**WORK TO COMPLETE**
Copy out exactly the lines below that run from the one holding "就算能做到，请问你不累吗，等" to the one holding "当你想不起来她名字只能说，就", keeping both of those lines and no others.

**DATA**
┌──

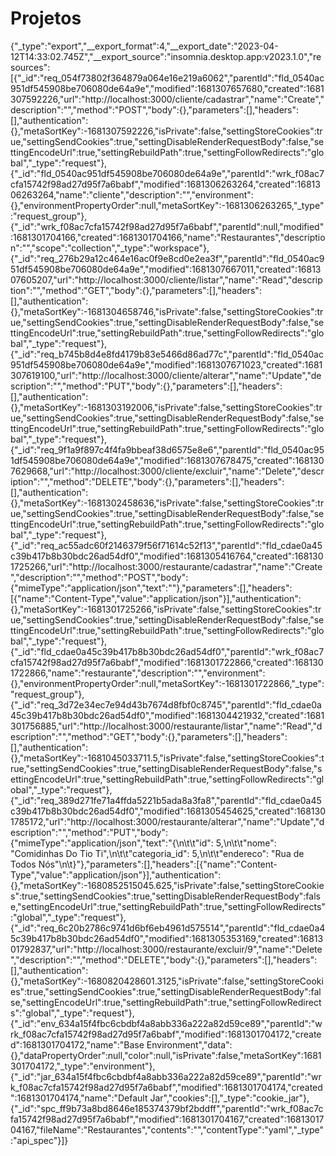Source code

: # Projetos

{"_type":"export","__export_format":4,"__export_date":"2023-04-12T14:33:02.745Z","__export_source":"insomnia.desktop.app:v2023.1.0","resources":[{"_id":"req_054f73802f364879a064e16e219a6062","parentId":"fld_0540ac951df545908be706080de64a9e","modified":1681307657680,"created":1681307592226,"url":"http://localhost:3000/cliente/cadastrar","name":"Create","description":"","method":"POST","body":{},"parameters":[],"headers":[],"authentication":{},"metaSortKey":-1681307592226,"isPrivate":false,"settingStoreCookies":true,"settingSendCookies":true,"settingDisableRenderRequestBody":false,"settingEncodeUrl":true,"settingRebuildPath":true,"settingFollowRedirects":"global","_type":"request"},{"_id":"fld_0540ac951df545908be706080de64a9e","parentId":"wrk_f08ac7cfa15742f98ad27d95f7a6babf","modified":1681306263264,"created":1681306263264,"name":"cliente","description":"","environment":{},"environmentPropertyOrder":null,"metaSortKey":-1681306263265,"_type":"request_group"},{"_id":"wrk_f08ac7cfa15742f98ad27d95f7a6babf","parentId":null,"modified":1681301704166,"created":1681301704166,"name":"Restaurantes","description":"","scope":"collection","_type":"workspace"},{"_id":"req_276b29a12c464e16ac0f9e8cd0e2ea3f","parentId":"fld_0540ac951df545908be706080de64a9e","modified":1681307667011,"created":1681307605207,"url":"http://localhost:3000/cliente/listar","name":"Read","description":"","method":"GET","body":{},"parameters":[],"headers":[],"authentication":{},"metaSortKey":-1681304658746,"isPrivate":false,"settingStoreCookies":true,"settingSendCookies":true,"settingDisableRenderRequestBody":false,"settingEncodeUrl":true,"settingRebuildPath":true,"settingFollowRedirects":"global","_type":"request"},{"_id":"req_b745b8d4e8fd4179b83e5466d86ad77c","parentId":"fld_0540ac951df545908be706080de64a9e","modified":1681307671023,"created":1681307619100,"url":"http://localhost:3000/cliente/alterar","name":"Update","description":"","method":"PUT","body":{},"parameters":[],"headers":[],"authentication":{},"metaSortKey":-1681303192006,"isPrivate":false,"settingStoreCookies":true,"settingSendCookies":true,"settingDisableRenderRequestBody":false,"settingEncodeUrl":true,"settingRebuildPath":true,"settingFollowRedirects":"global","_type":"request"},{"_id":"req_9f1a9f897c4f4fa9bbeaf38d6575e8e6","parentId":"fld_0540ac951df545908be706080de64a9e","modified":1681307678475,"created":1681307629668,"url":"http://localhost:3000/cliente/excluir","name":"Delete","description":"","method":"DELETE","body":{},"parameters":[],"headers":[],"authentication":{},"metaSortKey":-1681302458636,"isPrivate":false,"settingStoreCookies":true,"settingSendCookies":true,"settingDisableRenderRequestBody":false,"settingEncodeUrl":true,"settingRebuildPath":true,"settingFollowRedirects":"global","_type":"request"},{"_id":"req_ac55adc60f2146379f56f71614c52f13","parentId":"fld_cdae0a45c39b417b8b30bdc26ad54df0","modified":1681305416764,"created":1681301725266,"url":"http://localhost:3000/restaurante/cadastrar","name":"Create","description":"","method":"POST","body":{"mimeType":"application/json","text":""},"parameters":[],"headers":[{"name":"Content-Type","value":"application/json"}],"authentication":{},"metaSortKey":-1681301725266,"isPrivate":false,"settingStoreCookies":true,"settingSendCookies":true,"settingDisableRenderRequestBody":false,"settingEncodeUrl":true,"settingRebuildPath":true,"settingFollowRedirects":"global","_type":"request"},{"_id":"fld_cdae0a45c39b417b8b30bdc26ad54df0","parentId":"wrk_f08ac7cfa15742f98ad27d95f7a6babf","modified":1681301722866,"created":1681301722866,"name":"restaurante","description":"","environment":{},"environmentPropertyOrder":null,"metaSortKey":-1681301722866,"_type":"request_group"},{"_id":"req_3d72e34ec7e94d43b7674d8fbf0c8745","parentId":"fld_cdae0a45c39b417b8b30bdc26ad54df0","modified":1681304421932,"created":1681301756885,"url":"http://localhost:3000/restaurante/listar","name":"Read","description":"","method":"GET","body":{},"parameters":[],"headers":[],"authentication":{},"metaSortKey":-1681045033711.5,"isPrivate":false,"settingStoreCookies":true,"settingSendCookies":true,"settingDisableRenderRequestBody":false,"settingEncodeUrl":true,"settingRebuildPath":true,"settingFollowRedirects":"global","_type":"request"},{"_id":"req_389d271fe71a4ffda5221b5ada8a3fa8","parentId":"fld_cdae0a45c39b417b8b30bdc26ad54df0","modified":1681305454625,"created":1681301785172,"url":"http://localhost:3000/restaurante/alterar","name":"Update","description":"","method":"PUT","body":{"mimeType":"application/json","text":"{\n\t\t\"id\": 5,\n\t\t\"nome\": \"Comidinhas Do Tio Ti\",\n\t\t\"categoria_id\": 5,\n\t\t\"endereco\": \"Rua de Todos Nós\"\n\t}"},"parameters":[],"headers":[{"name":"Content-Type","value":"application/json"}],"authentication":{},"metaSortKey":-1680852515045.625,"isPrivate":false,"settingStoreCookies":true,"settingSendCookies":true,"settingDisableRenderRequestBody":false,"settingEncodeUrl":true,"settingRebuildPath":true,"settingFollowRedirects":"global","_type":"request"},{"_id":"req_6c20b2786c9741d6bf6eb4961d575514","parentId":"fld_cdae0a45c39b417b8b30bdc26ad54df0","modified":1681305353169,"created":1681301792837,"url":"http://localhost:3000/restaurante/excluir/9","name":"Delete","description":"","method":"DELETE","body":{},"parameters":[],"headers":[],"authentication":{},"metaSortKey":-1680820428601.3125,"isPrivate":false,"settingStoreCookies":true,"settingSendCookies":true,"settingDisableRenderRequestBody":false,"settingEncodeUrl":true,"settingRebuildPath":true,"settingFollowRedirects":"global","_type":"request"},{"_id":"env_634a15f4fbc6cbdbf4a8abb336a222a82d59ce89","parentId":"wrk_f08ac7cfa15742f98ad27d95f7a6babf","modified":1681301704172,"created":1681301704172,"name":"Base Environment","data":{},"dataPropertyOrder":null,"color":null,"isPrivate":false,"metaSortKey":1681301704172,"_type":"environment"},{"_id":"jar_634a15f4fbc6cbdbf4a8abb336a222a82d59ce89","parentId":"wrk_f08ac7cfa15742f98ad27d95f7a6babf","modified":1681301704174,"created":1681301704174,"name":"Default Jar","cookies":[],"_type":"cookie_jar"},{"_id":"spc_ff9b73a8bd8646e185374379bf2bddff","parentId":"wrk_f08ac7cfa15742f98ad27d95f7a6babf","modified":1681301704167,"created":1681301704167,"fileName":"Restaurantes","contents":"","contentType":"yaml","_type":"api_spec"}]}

└──
┌──

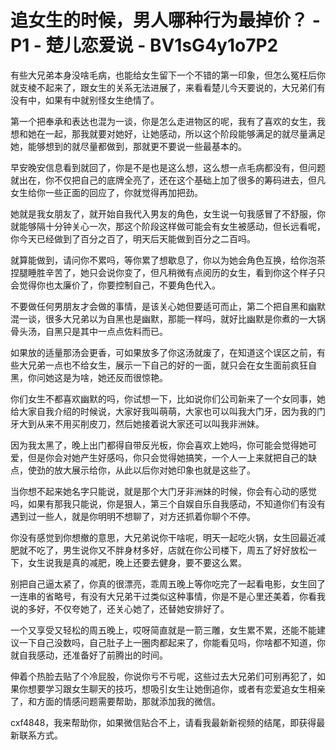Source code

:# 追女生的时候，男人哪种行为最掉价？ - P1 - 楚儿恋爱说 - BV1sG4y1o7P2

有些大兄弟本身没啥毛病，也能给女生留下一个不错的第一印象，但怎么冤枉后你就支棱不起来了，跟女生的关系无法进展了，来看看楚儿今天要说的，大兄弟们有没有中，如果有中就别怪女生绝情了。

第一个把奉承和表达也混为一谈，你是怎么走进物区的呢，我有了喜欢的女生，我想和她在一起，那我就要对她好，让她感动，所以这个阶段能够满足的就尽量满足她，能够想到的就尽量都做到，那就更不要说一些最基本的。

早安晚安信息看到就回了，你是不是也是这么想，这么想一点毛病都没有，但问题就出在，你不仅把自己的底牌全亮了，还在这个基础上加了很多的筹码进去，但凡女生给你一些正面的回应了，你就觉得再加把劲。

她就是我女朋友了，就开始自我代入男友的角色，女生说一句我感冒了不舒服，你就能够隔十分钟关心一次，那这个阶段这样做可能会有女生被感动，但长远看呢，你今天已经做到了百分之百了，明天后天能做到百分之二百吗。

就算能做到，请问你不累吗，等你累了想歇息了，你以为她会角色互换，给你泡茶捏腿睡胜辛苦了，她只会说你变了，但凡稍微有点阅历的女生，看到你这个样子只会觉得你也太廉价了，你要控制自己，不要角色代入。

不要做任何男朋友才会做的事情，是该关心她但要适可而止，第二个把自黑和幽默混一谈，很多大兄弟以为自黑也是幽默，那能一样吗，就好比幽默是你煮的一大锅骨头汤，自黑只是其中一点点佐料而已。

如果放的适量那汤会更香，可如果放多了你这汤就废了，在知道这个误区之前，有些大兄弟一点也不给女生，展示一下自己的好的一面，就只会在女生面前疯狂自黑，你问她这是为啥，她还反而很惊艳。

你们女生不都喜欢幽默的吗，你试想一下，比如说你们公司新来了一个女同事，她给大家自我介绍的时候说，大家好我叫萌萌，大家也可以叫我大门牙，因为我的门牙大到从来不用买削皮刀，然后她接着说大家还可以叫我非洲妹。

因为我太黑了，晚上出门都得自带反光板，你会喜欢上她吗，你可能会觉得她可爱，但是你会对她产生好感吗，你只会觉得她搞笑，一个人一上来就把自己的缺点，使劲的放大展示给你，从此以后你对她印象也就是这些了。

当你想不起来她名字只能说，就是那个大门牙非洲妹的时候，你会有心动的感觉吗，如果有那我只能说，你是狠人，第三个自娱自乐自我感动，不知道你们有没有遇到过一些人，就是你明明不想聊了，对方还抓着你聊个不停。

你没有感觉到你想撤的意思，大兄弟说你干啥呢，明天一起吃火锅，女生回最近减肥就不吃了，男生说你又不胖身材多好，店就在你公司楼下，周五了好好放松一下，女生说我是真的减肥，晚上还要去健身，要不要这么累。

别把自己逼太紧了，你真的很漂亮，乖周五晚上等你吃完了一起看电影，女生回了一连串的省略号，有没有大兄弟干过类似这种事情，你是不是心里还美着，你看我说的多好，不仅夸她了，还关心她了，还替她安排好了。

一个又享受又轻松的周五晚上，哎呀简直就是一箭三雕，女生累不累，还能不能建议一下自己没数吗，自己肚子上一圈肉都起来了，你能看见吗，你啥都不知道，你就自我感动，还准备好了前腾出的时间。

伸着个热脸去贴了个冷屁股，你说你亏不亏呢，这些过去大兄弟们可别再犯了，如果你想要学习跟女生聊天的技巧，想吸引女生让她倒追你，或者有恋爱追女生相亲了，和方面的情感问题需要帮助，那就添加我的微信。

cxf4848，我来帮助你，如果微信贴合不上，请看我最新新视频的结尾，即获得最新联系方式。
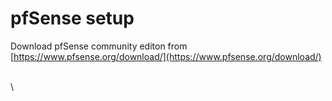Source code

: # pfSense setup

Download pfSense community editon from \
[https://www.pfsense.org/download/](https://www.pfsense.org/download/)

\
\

└──

**RESPONSE TO THIS TASK**
就算能做到，请问你不累吗，等你累了想歇息了，你以为她会角色互换，给你泡茶捏腿睡胜辛苦了，她只会说你变了，但凡稍微有点阅历的女生，看到你这个样子只会觉得你也太廉价了，你要控制自己，不要角色代入。

不要做任何男朋友才会做的事情，是该关心她但要适可而止，第二个把自黑和幽默混一谈，很多大兄弟以为自黑也是幽默，那能一样吗，就好比幽默是你煮的一大锅骨头汤，自黑只是其中一点点佐料而已。

如果放的适量那汤会更香，可如果放多了你这汤就废了，在知道这个误区之前，有些大兄弟一点也不给女生，展示一下自己的好的一面，就只会在女生面前疯狂自黑，你问她这是为啥，她还反而很惊艳。

你们女生不都喜欢幽默的吗，你试想一下，比如说你们公司新来了一个女同事，她给大家自我介绍的时候说，大家好我叫萌萌，大家也可以叫我大门牙，因为我的门牙大到从来不用买削皮刀，然后她接着说大家还可以叫我非洲妹。

因为我太黑了，晚上出门都得自带反光板，你会喜欢上她吗，你可能会觉得她可爱，但是你会对她产生好感吗，你只会觉得她搞笑，一个人一上来就把自己的缺点，使劲的放大展示给你，从此以后你对她印象也就是这些了。

当你想不起来她名字只能说，就是那个大门牙非洲妹的时候，你会有心动的感觉吗，如果有那我只能说，你是狠人，第三个自娱自乐自我感动，不知道你们有没有遇到过一些人，就是你明明不想聊了，对方还抓着你聊个不停。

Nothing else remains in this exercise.